Records from a data source:
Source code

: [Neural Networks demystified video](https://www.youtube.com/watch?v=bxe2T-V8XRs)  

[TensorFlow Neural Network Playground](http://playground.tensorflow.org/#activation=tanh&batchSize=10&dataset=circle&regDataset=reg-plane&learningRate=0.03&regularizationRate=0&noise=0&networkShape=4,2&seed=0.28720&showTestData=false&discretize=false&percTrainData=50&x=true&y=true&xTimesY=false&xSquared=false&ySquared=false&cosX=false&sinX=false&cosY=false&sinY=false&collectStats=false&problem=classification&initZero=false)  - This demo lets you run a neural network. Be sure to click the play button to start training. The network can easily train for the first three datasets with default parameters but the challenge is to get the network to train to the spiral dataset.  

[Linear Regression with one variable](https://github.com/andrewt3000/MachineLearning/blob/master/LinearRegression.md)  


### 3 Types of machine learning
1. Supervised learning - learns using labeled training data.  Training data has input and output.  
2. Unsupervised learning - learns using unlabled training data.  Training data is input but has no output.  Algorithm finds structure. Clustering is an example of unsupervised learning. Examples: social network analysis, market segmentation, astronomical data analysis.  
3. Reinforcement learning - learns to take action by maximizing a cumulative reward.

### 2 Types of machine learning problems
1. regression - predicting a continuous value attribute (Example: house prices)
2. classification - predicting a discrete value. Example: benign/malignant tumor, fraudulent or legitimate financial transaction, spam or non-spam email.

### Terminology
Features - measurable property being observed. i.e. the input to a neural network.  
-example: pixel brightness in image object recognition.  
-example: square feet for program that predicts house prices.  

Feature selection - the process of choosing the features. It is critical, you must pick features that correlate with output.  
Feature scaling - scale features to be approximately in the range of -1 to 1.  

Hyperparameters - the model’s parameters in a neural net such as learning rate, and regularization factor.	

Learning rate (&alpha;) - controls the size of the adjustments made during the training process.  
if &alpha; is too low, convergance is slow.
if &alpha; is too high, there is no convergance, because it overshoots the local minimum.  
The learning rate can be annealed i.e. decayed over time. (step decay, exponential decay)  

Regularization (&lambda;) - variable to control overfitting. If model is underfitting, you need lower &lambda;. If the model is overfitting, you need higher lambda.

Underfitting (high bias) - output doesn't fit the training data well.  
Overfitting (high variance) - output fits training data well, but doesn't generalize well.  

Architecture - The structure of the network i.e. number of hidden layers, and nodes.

Work request >> Reproduce the entries above in full, so that each one reads exactly as before.

Problem solution >>
Source code

: [Neural Networks demystified video](https://www.youtube.com/watch?v=bxe2T-V8XRs)  

[TensorFlow Neural Network Playground](http://playground.tensorflow.org/#activation=tanh&batchSize=10&dataset=circle&regDataset=reg-plane&learningRate=0.03&regularizationRate=0&noise=0&networkShape=4,2&seed=0.28720&showTestData=false&discretize=false&percTrainData=50&x=true&y=true&xTimesY=false&xSquared=false&ySquared=false&cosX=false&sinX=false&cosY=false&sinY=false&collectStats=false&problem=classification&initZero=false)  - This demo lets you run a neural network. Be sure to click the play button to start training. The network can easily train for the first three datasets with default parameters but the challenge is to get the network to train to the spiral dataset.  

[Linear Regression with one variable](https://github.com/andrewt3000/MachineLearning/blob/master/LinearRegression.md)  


### 3 Types of machine learning
1. Supervised learning - learns using labeled training data.  Training data has input and output.  
2. Unsupervised learning - learns using unlabled training data.  Training data is input but has no output.  Algorithm finds structure. Clustering is an example of unsupervised learning. Examples: social network analysis, market segmentation, astronomical data analysis.  
3. Reinforcement learning - learns to take action by maximizing a cumulative reward.

### 2 Types of machine learning problems
1. regression - predicting a continuous value attribute (Example: house prices)
2. classification - predicting a discrete value. Example: benign/malignant tumor, fraudulent or legitimate financial transaction, spam or non-spam email.

### Terminology
Features - measurable property being observed. i.e. the input to a neural network.  
-example: pixel brightness in image object recognition.  
-example: square feet for program that predicts house prices.  

Feature selection - the process of choosing the features. It is critical, you must pick features that correlate with output.  
Feature scaling - scale features to be approximately in the range of -1 to 1.  

Hyperparameters - the model’s parameters in a neural net such as learning rate, and regularization factor.	

Learning rate (&alpha;) - controls the size of the adjustments made during the training process.  
if &alpha; is too low, convergance is slow.
if &alpha; is too high, there is no convergance, because it overshoots the local minimum.  
The learning rate can be annealed i.e. decayed over time. (step decay, exponential decay)  

Regularization (&lambda;) - variable to control overfitting. If model is underfitting, you need lower &lambda;. If the model is overfitting, you need higher lambda.

Underfitting (high bias) - output doesn't fit the training data well.  
Overfitting (high variance) - output fits training data well, but doesn't generalize well.  

Architecture - The structure of the network i.e. number of hidden layers, and nodes.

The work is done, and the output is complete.